I’m having an issue with my Nomad 3 and perhaps someone in this forum has a solution.
I’m trying to cut a 1/8” slot using a 1/8” flat end mill to do so. I’ve set up a pocket toolpath on a rectangle .1255” wide and 1” long (if the rectangle is exactly .125” wide I get an EMPTY TOOLPATH error). When my Nomad cuts the pocket it is .140” wide, not .125 to .126 in width. If I use a 1/16” cutter same thing happens. In order for me to get a 1/8” slot I must reduce the size of the rectangular slot to .110” and use the 16th inch cutter. This doesn’t seem right, my Nomad is cutting an oversized slot. This also occurs when I cut a hole, its over the size of the hole I want. Is this a software error, machine error or human error? Maybe someone else has experienced this and has a fix? The fix I’ve come up with is not very elegant.
Have you measured the size of your cutters?
Does the machine make multiple passes in the slot (to make it wider then the cutter)?
If you want a slot exactly the diameter of the cutter then you can use contour rather than pocket.
I am not a Nomad expert but they have the same basic electronics as a Shapeoko. Maybe you need to calibrate your machine. Basically you cut some circles and squares and measure them for accuracy. If they are off you can edit your stepper motor steps to fix the problem. It is likely something else but you should at least cut some circles and squares and make sure they are the size you make them and bigger or smaller. That will help separate an accuracy problem from mechanical/electrical.

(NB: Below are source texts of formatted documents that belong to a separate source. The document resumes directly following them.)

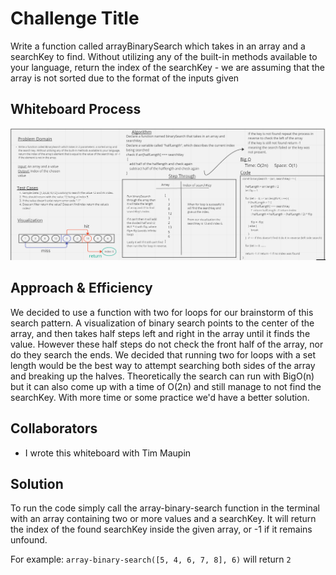 # Challenge Title

Write a function called arrayBinarySearch which takes in an array and a searchKey to find. Without utilizing any of the built-in methods available to your language, return the index of the searchKey - we are assuming that the array is not sorted due to the format of the inputs given

## Whiteboard Process

![Whiteboard for array-binary-search](./CodeChallenge3.png)

## Approach & Efficiency

We decided to use a function with two for loops for our brainstorm of this search pattern. A visualization of binary search points to the center of the array, and then takes half steps left and right in the array until it finds the value. However these half steps do not check the front half of the array, nor do they search the ends. We decided that running two for loops with a set length would be the best way to attempt searching both sides of the array and breaking up the halves. Theoretically the search can run with BigO(n) but it can also come up with a time of O(2n) and still manage to not find the searchKey. With more time or some practice we'd have a better solution.

## Collaborators

- I wrote this whiteboard with Tim Maupin

## Solution

<!-- Show how to run your code, and examples of it in action -->

To run the code simply call the array-binary-search function in the terminal
with an array containing two or more values and a searchKey. It will return the index of the found searchKey inside the given array, or -1 if it remains unfound.

For example: `array-binary-search([5, 4, 6, 7, 8], 6)` will return `2`
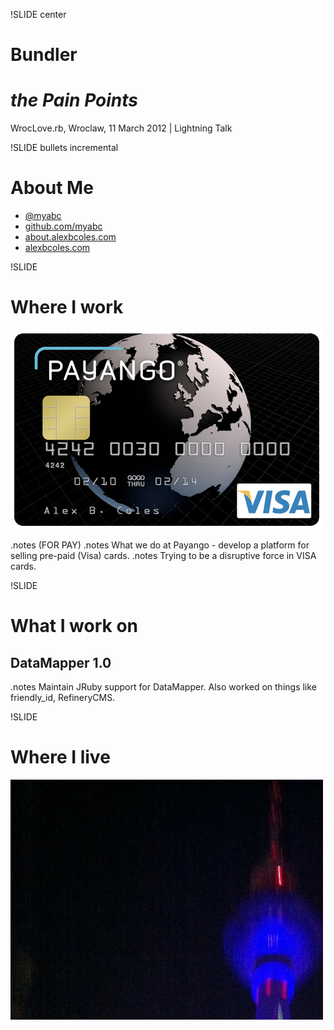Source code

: !SLIDE center

# Bundler
# _the Pain Points_

WrocLove.rb, Wroclaw, 11 March 2012 | Lightning Talk

!SLIDE bullets incremental

# About Me #

* [@myabc](http://twitter.com/myabc)
* [github.com/myabc](https://github.com/myabc)
* [about.alexbcoles.com](http://about.alexbcoles.com)
* [alexbcoles.com](http://alexbcoles.com)


!SLIDE
# Where I work #

![Payango](01_payango.png)

.notes (FOR PAY)
.notes What we do at Payango - develop a platform for selling pre-paid (Visa) cards.
.notes Trying to be a disruptive force in VISA cards.

!SLIDE
# What I work on #

## DataMapper 1.0

.notes Maintain JRuby support for DataMapper. Also worked on things like
friendly_id, RefineryCMS.

!SLIDE
# Where I live #

![Berlin](01_berlin.jpg)
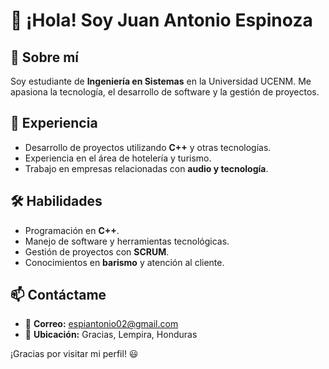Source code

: # 👋 ¡Hola! Soy Juan Antonio Espinoza

## 🚀 Sobre mí
Soy estudiante de **Ingeniería en Sistemas** en la Universidad UCENM. Me apasiona la tecnología, el desarrollo de software y la gestión de proyectos.

## 💼 Experiencia
- Desarrollo de proyectos utilizando **C++** y otras tecnologías.
- Experiencia en el área de hotelería y turismo.
- Trabajo en empresas relacionadas con **audio y tecnología**.

## 🛠 Habilidades
- Programación en **C++**.
- Manejo de software y herramientas tecnológicas.
- Gestión de proyectos con **SCRUM**.
- Conocimientos en **barismo** y atención al cliente.

## 📫 Contáctame
- 📧 **Correo:** espiantonio02@gmail.com
- 📍 **Ubicación:** Gracias, Lempira, Honduras

¡Gracias por visitar mi perfil! 😃

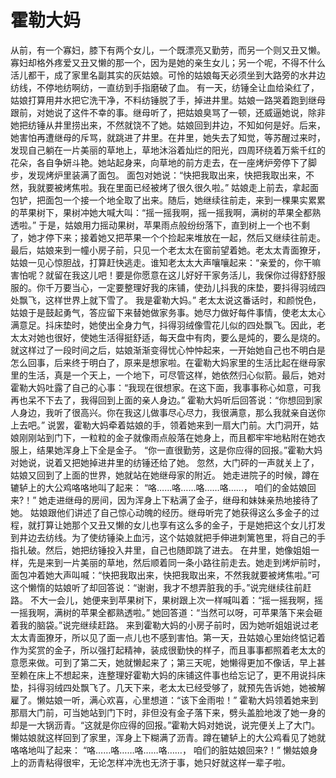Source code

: # 霍勒大妈

从前，有一个寡妇，膝下有两个女儿，一个既漂亮又勤劳，而另一个则又丑又懒。寡妇却格外疼爱又丑又懒的那一个，因为是她的亲生女儿；另一个呢，不得不什么活儿都干，成了家里名副其实的灰姑娘。可怜的姑娘每天必须坐到大路旁的水井边纺线，不停地纺啊纺，一直纺到手指磨破了血。 
有一天，纺锤全让血给染红了，姑娘打算用井水把它洗干净，不料纺锤脱了手，掉进井里。姑娘一路哭着跑到继母跟前，对她说了这件不幸的事。继母听了，把姑娘臭骂了一顿，还威逼她说，除非她把纺锤从井里捞出来，不然就饶不了她。姑娘回到井边，不知如何是好。后来，她害怕再遭继母的斥骂，就跳进了井里。在井里，她失去了知觉，等苏醒过来时，发现自己躺在一片美丽的草地上，草地沐浴着灿烂的阳光，四周环绕着万紫千红的花朵，各自争妍斗艳。她站起身来，向草地的前方走去，在一座烤炉旁停下了脚步，发现烤炉里装满了面包。 
面包对她说：“快把我取出来，快把我取出来，不然，我就要被烤焦啦。我在里面已经被烤了很久很久啦。” 
姑娘走上前去，拿起面包铲，把面包一个接一个地全取了出来。随后，她继续往前走，来到一棵果实累累的苹果树下，果树冲她大喊大叫：“摇一摇我啊，摇一摇我啊，满树的苹果全都熟透啦。” 
于是，姑娘用力摇动果树，苹果雨点般纷纷落下，直到树上一个也不剩了，她才停下来；接着她又把苹果一个个捡起来堆放在一起，然后又继续往前走。 
最后，姑娘来到一幢小房子前，只见一个老太太在窗前望着她。老太太青面獠牙，姑娘一见心惊胆战，打算赶快逃走。谁知老太太大声嚷嚷起来：“亲爱的，你干嘛害怕呢？就留在我这儿吧！要是你愿意在这儿好好干家务活儿，我保你过得舒舒服服的。你千万要当心，一定要整理好我的床铺，使劲儿抖我的床垫，要抖得羽绒四处飘飞，这样世界上就下雪了。 
我是霍勒大妈。” 
老太太说这番话时，和颜悦色，姑娘于是鼓起勇气，答应留下来替她做家务事。她尽力做好每件事情，使老太太心满意足。抖床垫时，她使出全身力气，抖得羽绒像雪花儿似的四处飘飞。因此，老太太对她也很好，使她生活得挺舒适，每天盘中有肉，要么是炖的，要么是烧的。 
就这样过了一段时间之后，姑娘渐渐变得忧心忡忡起来，一开始她自己也不明白是怎么回事，后来终于明白了，原来是想家啦。在霍勒大妈家里的生活比起在继母家里的生活，真是一个天上，一个地下，可尽管这样，她依然归心似箭。最后，她对霍勒大妈吐露了自己的心事：“我现在很想家。在这下面，我事事称心如意，可我再也呆不下去了，我得回到上面的亲人身边。” 
霍勒大妈听后回答说：“你想回到家人身边，我听了很高兴。你在我这儿做事尽心尽力，我很满意，那么我就亲自送你上去吧。” 
说罢，霍勒大妈牵着姑娘的手，领着她来到一扇大门前。大门洞开，姑娘刚刚站到门下，一粒粒的金子就像雨点般落在她身上，而且都牢牢地粘附在她衣服上，结果她浑身上下全是金子。 
“你一直很勤劳，这是你应得的回报。”霍勒大妈对她说，说着又把她掉进井里的纺锤还给了她。 
忽然，大门砰的一声就关上了，姑娘又回到了上面的世界，她就站在她继母家的附近。 
她走进院子的时候，蹲在辘轳上的大公鸡咯咯地叫了起来： 
“咯……咯……咯……咯……， 
咱们的金姑娘回来?！” 
她走进继母的房间，因为浑身上下粘满了金子，继母和妹妹亲热地接待了她。 
姑娘跟他们讲述了自己惊心动魄的经历。继母听完了她获得这么多金子的过程，就打算让她那个又丑又懒的女儿也享有这么多的金子，于是她把这个女儿打发到井边去纺线。为了使纺锤染上血污，这个姑娘就把手伸进刺篱笆里，将自己的手指扎破。然后，她把纺锤投入井里，自己也随即跳了进去。 
在井里，她像姐姐一样，先是来到一片美丽的草地，然后顺着同一条小路往前走去。她走到烤炉前时，面包冲着她大声叫喊：“快把我取出来，快把我取出来，不然我就要被烤焦啦。”可这个懒惰的姑娘听了却回答说：“谢谢，我才不想弄脏我的手。”说完继续往前赶路。 
不大一会儿，她便来到苹果树下，果树跟上次一样喊叫着：“摇一摇我啊，摇一摇我啊，满树的苹果全都熟透啦。” 
她回答道：“当然可以呀，可苹果落下来会砸着我的脑袋。”说完继续赶路。 
来到霍勒大妈的小房子前时，因为她听姐姐说过老太太青面獠牙，所以见了面一点儿也不感到害怕。第一天，丑姑娘心里始终惦记着作为奖赏的金子，所以强打起精神，装成很勤快的样子，而且事事都照着老太太的意愿来做。可到了第二天，她就懒起来了；第三天呢，她懒得更加不像话，早上甚至赖在床上不想起来，连整理好霍勒大妈的床铺这件事也给忘记了，更不用说抖床垫，抖得羽绒四处飘飞了。几天下来，老太太已经受够了，就预先告诉她，她被解雇了。懒姑娘一听，满心欢喜，心里想道：“该下金雨啦！” 
霍勒大妈领着她来到那扇大门前，可当她站到门下时，非但没有金子落下来，劈头盖脸地泼了她一身的却是一大锅沥青。“这就是你应得的回报。”霍勒大妈对她说，说完便关上了大门。 
懒姑娘就这样回到了家里，浑身上下糊满了沥青。蹲在辘轳上的大公鸡看见了她就咯咯地叫了起来： 
“咯……咯……咯……咯……， 
咱们的脏姑娘回来?！” 
懒姑娘身上的沥青粘得很牢，无论怎样冲洗也无济于事，她只好就这样一辈子啦。 
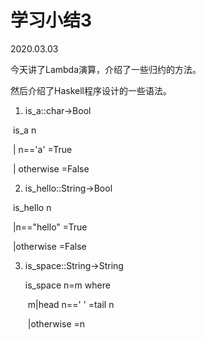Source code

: # 学习小结3

2020.03.03

今天讲了Lambda演算，介绍了一些归约的方法。

然后介绍了Haskell程序设计的一些语法。

1. is_a::char->Bool

​       is_a n

​       | n=='a' =True

​       | otherwise =False

2. is_hello::String->Bool

​       is_hello n

​       |n=="hello" =True

​       |otherwise =False

3. is_space::String->String

   is_space n=m where 

   ​        m|head n==' ' =tail n

   ​            |otherwise =n

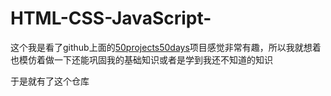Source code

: # HTML-CSS-JavaScript-

这个我是看了github上面的[50projects50days](https://github.com/bradtraversy/50projects50days)项目感觉非常有趣，所以我就想着也模仿着做一下还能巩固我的基础知识或者是学到我还不知道的知识

于是就有了这个仓库
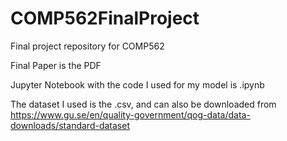 # COMP562FinalProject
Final project repository for COMP562

Final Paper is the PDF

Jupyter Notebook with the code I used for my model is .ipynb

The dataset I used is the .csv, and can also be downloaded from https://www.gu.se/en/quality-government/qog-data/data-downloads/standard-dataset
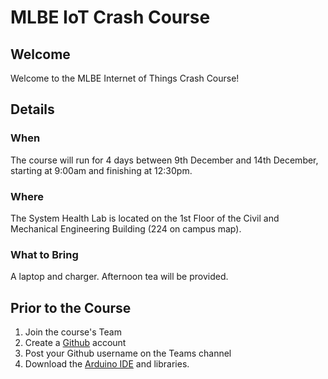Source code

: # MLBE IoT Crash Course

## Welcome
Welcome to the MLBE Internet of Things Crash Course!

## Details
### When
The course will run for 4 days between 9th December and 14th December, starting at 9:00am and finishing at 12:30pm.

### Where
The System Health Lab is located on the 1st Floor  of the Civil and Mechanical Engineering Building (224 on campus map).  

### What to Bring
A laptop and charger. Afternoon tea will be provided.

## Prior to the Course
1. Join the course's Team
2. Create a [Github](https://github.com/) account
3. Post your Github username on the Teams channel
4. Download the [Arduino IDE](https://www.arduino.cc/en/software) and libraries.
 
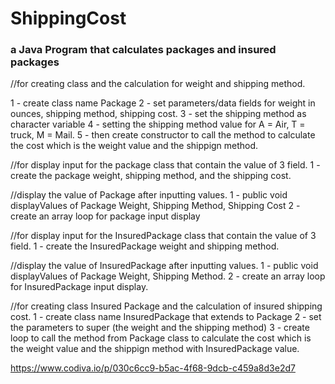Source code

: # ShippingCost

### a Java Program that calculates packages and insured packages



//for creating class and the calculation for weight and shipping method.

1 - create class name Package
2 - set parameters/data fields for weight in ounces, shipping method, shipping cost.
3 - set the shipping method as character variable
4 - setting the shipping method value for A = Air, T = truck, M = Mail.
5 - then create constructor to call the method to calculate the cost which is the weight value and the shippign method.

//for display input for the package class that contain the value of 3 field.
1 - create the package weight, shipping method, and the shipping cost.

//display the value of Package after inputting values.
1 - public void displayValues of Package Weight, Shipping Method, Shipping Cost
2 - create an array loop for package input display

//for display input for the InsuredPackage class that contain the value of 3 field.
1 - create the InsuredPackage weight and shipping method.

//display the value of InsuredPackage after inputting values.
1 - public void displayValues of Package Weight, Shipping Method.
2 - create an array loop for InsuredPackage input display.



//for creating class Insured Package and the calculation of insured shipping cost.
1 - create class name InsuredPackage that extends to Package
2 - set the parameters to super (the weight and the shipping method)
3 - create loop to call the method from Package class to calculate the cost which is the weight value and the shippign method with InsuredPackage value.


https://www.codiva.io/p/030c6cc9-b5ac-4f68-9dcb-c459a8d3e2d7
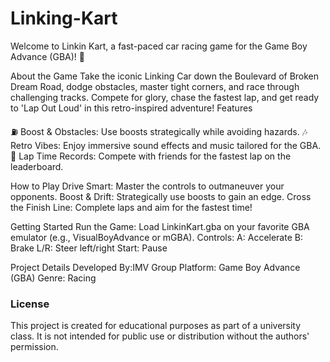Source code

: # Linking-Kart
Welcome to Linkin Kart, a fast-paced car racing game for the Game Boy Advance (GBA)! 🚦 

About the Game
Take the iconic Linking Car down the Boulevard of Broken Dream Road, dodge obstacles, master tight corners, and race through challenging tracks. Compete for glory, chase the fastest lap, and get ready to 'Lap Out Loud' in this retro-inspired adventure!
Features

⛽ Boost & Obstacles: Use boosts strategically while avoiding hazards.
🎶 Retro Vibes: Enjoy immersive sound effects and music tailored for the GBA.
🏁 Lap Time Records: Compete with friends for the fastest lap on the leaderboard.

How to Play
Drive Smart: Master the controls to outmaneuver your opponents.
Boost & Drift: Strategically use boosts to gain an edge.
Cross the Finish Line: Complete laps and aim for the fastest time!

Getting Started
Run the Game: Load LinkinKart.gba on your favorite GBA emulator (e.g., VisualBoyAdvance or mGBA).
Controls:
A: Accelerate
B: Brake
L/R: Steer left/right
Start: Pause

Project Details
Developed By:IMV Group 
Platform: Game Boy Advance (GBA)
Genre: Racing

### License
This project is created for educational purposes as part of a university class. It is not intended for public use or distribution without the authors' permission.
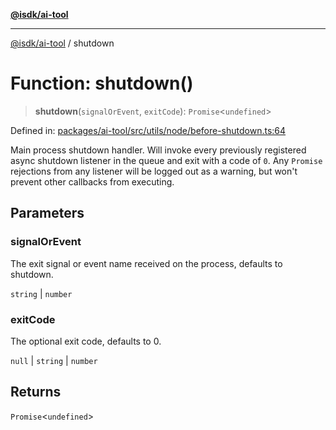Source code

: [**@isdk/ai-tool**](../README.md)

***

[@isdk/ai-tool](../globals.md) / shutdown

# Function: shutdown()

> **shutdown**(`signalOrEvent`, `exitCode`): `Promise`\<`undefined`\>

Defined in: [packages/ai-tool/src/utils/node/before-shutdown.ts:64](https://github.com/isdk/ai-tool.js/blob/83a1524a1644365964efc043a7a7991d8fd46b49/src/utils/node/before-shutdown.ts#L64)

Main process shutdown handler. Will invoke every previously registered async shutdown listener
in the queue and exit with a code of `0`. Any `Promise` rejections from any listener will
be logged out as a warning, but won't prevent other callbacks from executing.

## Parameters

### signalOrEvent

The exit signal or event name received on the process, defaults to shutdown.

`string` | `number`

### exitCode

The optional exit code, defaults to 0.

`null` | `string` | `number`

## Returns

`Promise`\<`undefined`\>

The code reads correct for the #102 end mill. The software does not seem to be the problem. (usually never is) If you have not already, try removing your end mill and collet from your router, inspect and clean both the collet and router spindle bore. Use a Qtip with a bit of IPA for the spindle bore. Lets’ make sure there is no damage or debree causing run out. Maybe feel the spindle nose for any motion from a worn bearing. Then as @flynnjs said, make a single line cut and measure the slot to test for run out. Do this at precise location to you can check for location accuracy. If that’s good, try what @gdon_2003 is suggesting, a circle, diamond, square test. Again at a precise location.